[Supplied material Boundary: Start]
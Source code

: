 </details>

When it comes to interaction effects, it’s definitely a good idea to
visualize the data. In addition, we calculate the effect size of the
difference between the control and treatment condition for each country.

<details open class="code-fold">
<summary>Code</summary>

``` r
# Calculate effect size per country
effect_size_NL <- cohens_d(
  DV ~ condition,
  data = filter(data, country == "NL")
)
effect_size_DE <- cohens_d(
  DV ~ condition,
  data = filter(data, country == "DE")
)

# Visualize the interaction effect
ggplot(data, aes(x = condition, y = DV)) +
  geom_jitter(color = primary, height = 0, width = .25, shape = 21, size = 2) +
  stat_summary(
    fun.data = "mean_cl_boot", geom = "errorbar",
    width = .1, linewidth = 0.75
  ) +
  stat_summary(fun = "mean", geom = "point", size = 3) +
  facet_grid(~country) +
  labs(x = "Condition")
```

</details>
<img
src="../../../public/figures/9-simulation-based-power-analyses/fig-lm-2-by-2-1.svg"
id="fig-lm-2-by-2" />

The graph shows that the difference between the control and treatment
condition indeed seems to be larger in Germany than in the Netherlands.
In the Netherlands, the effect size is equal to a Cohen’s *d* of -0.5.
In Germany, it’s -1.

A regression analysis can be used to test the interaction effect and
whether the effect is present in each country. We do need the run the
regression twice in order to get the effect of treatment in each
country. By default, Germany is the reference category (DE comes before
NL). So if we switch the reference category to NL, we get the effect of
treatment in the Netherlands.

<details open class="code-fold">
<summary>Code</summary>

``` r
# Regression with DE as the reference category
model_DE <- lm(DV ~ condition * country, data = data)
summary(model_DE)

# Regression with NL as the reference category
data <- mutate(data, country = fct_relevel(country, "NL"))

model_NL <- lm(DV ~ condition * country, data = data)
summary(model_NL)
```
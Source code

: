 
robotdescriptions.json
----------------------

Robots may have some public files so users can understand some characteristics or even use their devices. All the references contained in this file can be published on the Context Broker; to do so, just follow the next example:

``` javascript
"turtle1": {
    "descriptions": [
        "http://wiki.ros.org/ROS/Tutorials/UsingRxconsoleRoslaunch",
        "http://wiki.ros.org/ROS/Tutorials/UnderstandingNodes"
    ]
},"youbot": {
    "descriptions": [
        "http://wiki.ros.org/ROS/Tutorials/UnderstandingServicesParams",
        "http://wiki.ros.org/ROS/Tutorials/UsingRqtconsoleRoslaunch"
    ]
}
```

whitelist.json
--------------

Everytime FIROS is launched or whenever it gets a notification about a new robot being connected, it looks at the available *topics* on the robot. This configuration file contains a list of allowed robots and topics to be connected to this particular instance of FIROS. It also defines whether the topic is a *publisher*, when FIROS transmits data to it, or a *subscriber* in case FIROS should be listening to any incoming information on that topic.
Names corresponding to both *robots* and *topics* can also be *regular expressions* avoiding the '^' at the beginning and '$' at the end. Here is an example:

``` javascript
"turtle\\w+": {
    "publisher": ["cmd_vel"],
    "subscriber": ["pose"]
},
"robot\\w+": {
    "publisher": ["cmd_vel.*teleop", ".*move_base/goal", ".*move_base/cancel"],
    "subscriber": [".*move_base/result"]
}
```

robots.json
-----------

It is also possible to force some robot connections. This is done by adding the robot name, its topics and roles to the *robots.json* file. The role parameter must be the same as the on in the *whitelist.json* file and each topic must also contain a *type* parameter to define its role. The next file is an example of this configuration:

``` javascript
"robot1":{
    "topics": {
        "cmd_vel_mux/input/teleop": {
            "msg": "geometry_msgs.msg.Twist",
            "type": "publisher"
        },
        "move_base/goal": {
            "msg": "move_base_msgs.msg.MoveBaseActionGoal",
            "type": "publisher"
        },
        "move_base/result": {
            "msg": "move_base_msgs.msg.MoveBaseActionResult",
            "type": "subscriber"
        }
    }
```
[Supplied material Boundary: End]
** Instructions to follow **
Every line holding the string "that" should be copied here, so please find those lines in the data.

** Solution for this problem **
The graph shows that the difference between the control and treatment
Everytime FIROS is launched or whenever it gets a notification about a new robot being connected, it looks at the available *topics* on the robot. This configuration file contains a list of allowed robots and topics to be connected to this particular instance of FIROS. It also defines whether the topic is a *publisher*, when FIROS transmits data to it, or a *subscriber* in case FIROS should be listening to any incoming information on that topic.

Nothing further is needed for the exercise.